(Data for analysis Opens)
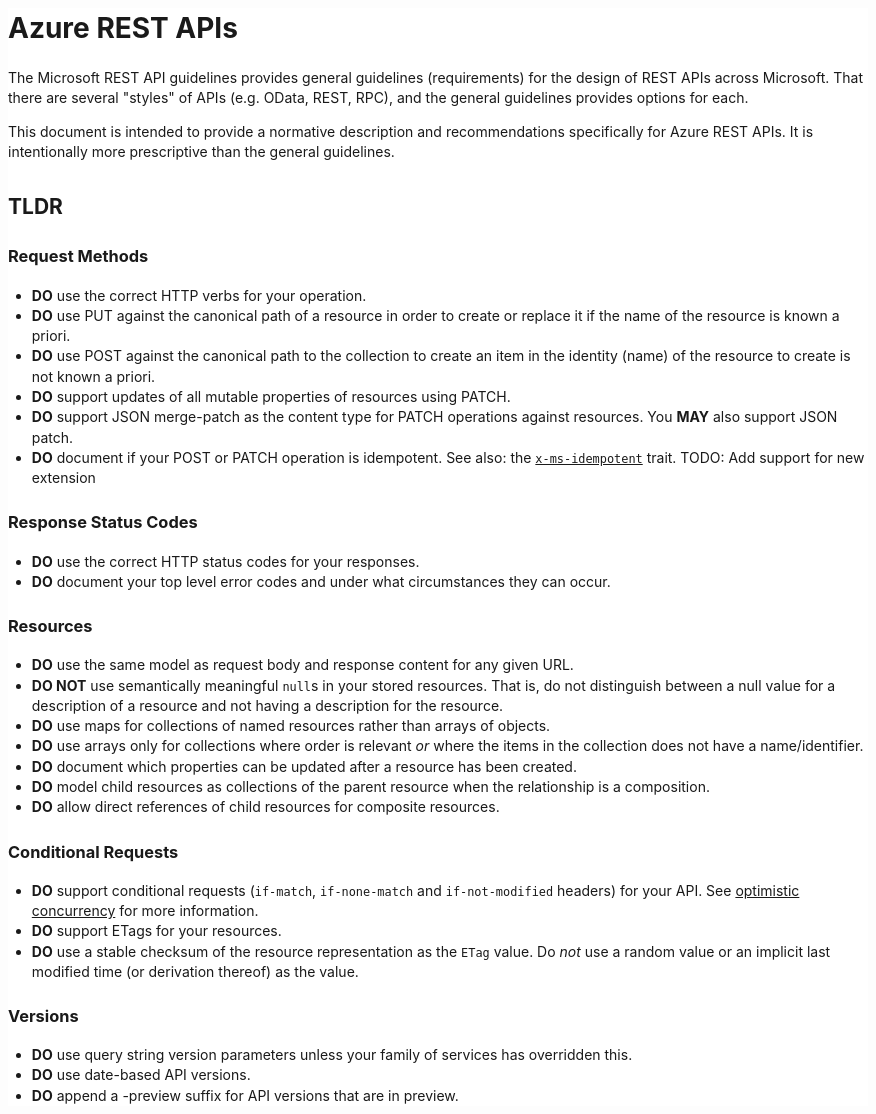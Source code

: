 # Azure REST APIs
The Microsoft REST API guidelines provides general guidelines (requirements) for the design of REST APIs across Microsoft. That there are several "styles" of APIs (e.g. OData, REST, RPC), and the general guidelines provides options for each.

This document is intended to provide a normative description and recommendations specifically for Azure REST APIs. It is intentionally more prescriptive than the general guidelines.

## TLDR

### Request Methods
- **DO** use the correct HTTP verbs for your operation.
- **DO** use PUT against the canonical path of a resource in order to create or replace it if the name of the resource is known a priori.
- **DO** use POST against the canonical path to the collection to create an item in the identity (name) of the resource to create is not known a priori.
- **DO** support updates of all mutable properties of resources using PATCH.
- **DO** support JSON merge-patch as the content type for PATCH operations against resources. You **MAY** also support JSON patch.
- **DO** document if your POST or PATCH operation is idempotent. See also: the [`x-ms-idempotent`](#traits_idempotent) trait. TODO: Add support for new extension

### Response Status Codes
- **DO** use the correct HTTP status codes for your responses.
- **DO** document your top level error codes and under what circumstances they can occur. 

### Resources
- **DO** use the same model as request body and response content for any given URL.
- **DO NOT** use semantically meaningful `null`s in your stored resources. That is, do not distinguish between a null value for a description of a resource and not having a description for the resource.
- **DO** use maps for collections of named resources rather than arrays of objects.
- **DO** use arrays only for collections where order is relevant *or* where the items in the collection does not have a name/identifier.
- **DO** document which properties can be updated after a resource has been created.
- **DO** model child resources as collections of the parent resource when the relationship is a composition.
- **DO** allow direct references of child resources for composite resources.

### Conditional Requests
- **DO** support conditional requests (`if-match`, `if-none-match` and `if-not-modified` headers) for your API. See [optimistic concurrency](#restapi_optimistic_concurrency) for more information.
- **DO** support ETags for your resources.
- **DO** use a stable checksum of the resource representation as the `ETag` value. Do *not* use a random value or an implicit last modified time (or derivation thereof) as the value.

### Versions
- **DO** use query string version parameters unless your family of services has overridden this. 
- **DO** use date-based API versions.
- **DO** append a -preview suffix for API versions that are in preview.
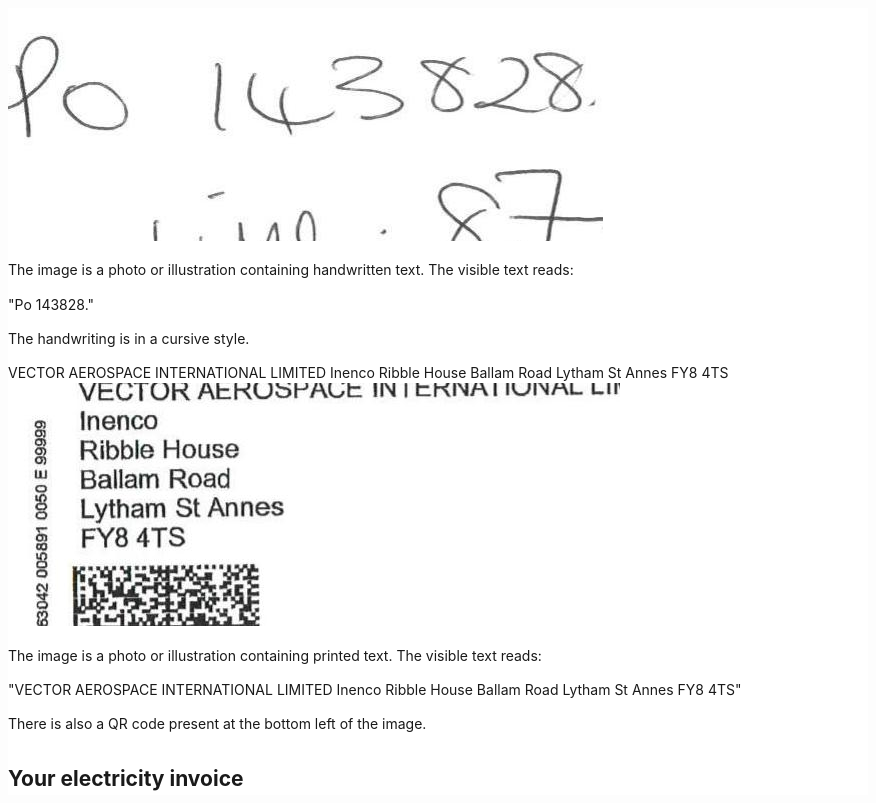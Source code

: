 ![](images/img-0.jpeg)

The image is a photo or illustration containing handwritten text. The visible text reads:

"Po 143828."

The handwriting is in a cursive style.

VECTOR AEROSPACE INTERNATIONAL LIMITED
Inenco
Ribble House
Ballam Road
Lytham St Annes
FY8 4TS
![](images/img-1.jpeg)

The image is a photo or illustration containing printed text. The visible text reads:

"VECTOR AEROSPACE INTERNATIONAL LIMITED
Inenco
Ribble House
Ballam Road
Lytham St Annes
FY8 4TS"

There is also a QR code present at the bottom left of the image.

## Your electricity invoice
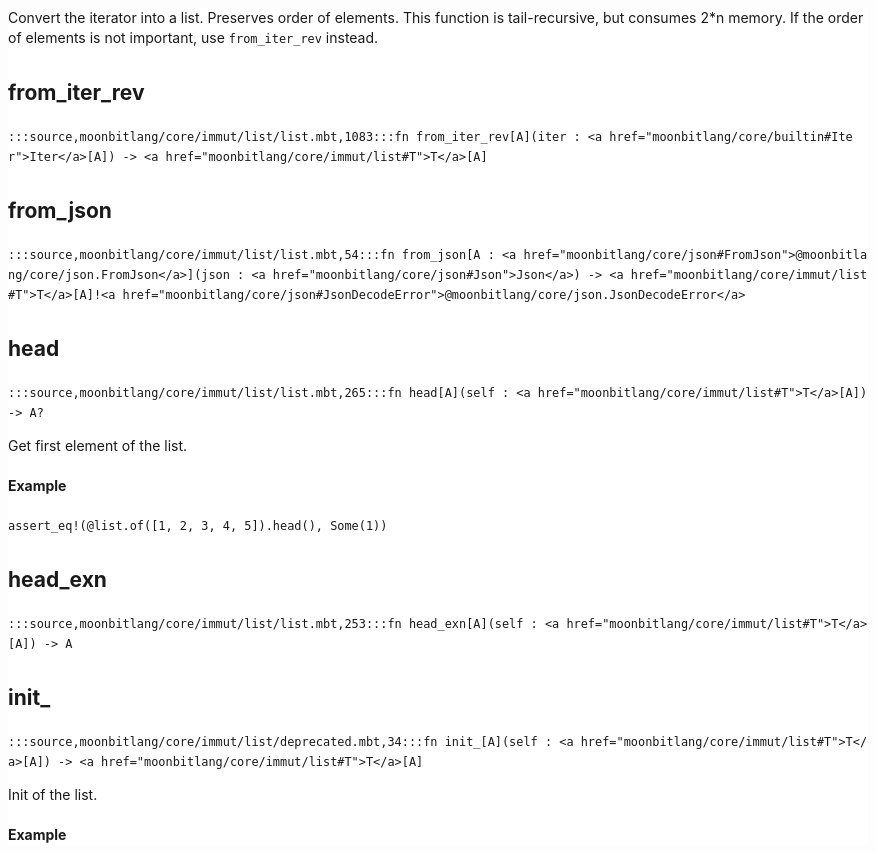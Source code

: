 Convert the iterator into a list. Preserves order of elements.
This function is tail-recursive, but consumes 2\*n memory.
If the order of elements is not important, use `from_iter_rev` instead.

## from\_iter\_rev

```moonbit
:::source,moonbitlang/core/immut/list/list.mbt,1083:::fn from_iter_rev[A](iter : <a href="moonbitlang/core/builtin#Iter">Iter</a>[A]) -> <a href="moonbitlang/core/immut/list#T">T</a>[A]
```


## from\_json

```moonbit
:::source,moonbitlang/core/immut/list/list.mbt,54:::fn from_json[A : <a href="moonbitlang/core/json#FromJson">@moonbitlang/core/json.FromJson</a>](json : <a href="moonbitlang/core/json#Json">Json</a>) -> <a href="moonbitlang/core/immut/list#T">T</a>[A]!<a href="moonbitlang/core/json#JsonDecodeError">@moonbitlang/core/json.JsonDecodeError</a>
```


## head

```moonbit
:::source,moonbitlang/core/immut/list/list.mbt,265:::fn head[A](self : <a href="moonbitlang/core/immut/list#T">T</a>[A]) -> A?
```

 Get first element of the list.

 #### Example

 ```
 assert_eq!(@list.of([1, 2, 3, 4, 5]).head(), Some(1))
 ```

## head\_exn

```moonbit
:::source,moonbitlang/core/immut/list/list.mbt,253:::fn head_exn[A](self : <a href="moonbitlang/core/immut/list#T">T</a>[A]) -> A
```


## init\_

```moonbit
:::source,moonbitlang/core/immut/list/deprecated.mbt,34:::fn init_[A](self : <a href="moonbitlang/core/immut/list#T">T</a>[A]) -> <a href="moonbitlang/core/immut/list#T">T</a>[A]
```

 Init of the list.

 #### Example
(Data for analysis Closes)
Description of the task >> Transcribe exactly and only the lines from the top of the records through the line containing "- **DO** support updates", inclusive, and do not copy the pictures.

Exercise response >>
Source code

: # Azure REST APIs
The Microsoft REST API guidelines provides general guidelines (requirements) for the design of REST APIs across Microsoft. That there are several "styles" of APIs (e.g. OData, REST, RPC), and the general guidelines provides options for each.

This document is intended to provide a normative description and recommendations specifically for Azure REST APIs. It is intentionally more prescriptive than the general guidelines.

## TLDR

### Request Methods
- **DO** use the correct HTTP verbs for your operation.
- **DO** use PUT against the canonical path of a resource in order to create or replace it if the name of the resource is known a priori.
- **DO** use POST against the canonical path to the collection to create an item in the identity (name) of the resource to create is not known a priori.
- **DO** support updates of all mutable properties of resources using PATCH.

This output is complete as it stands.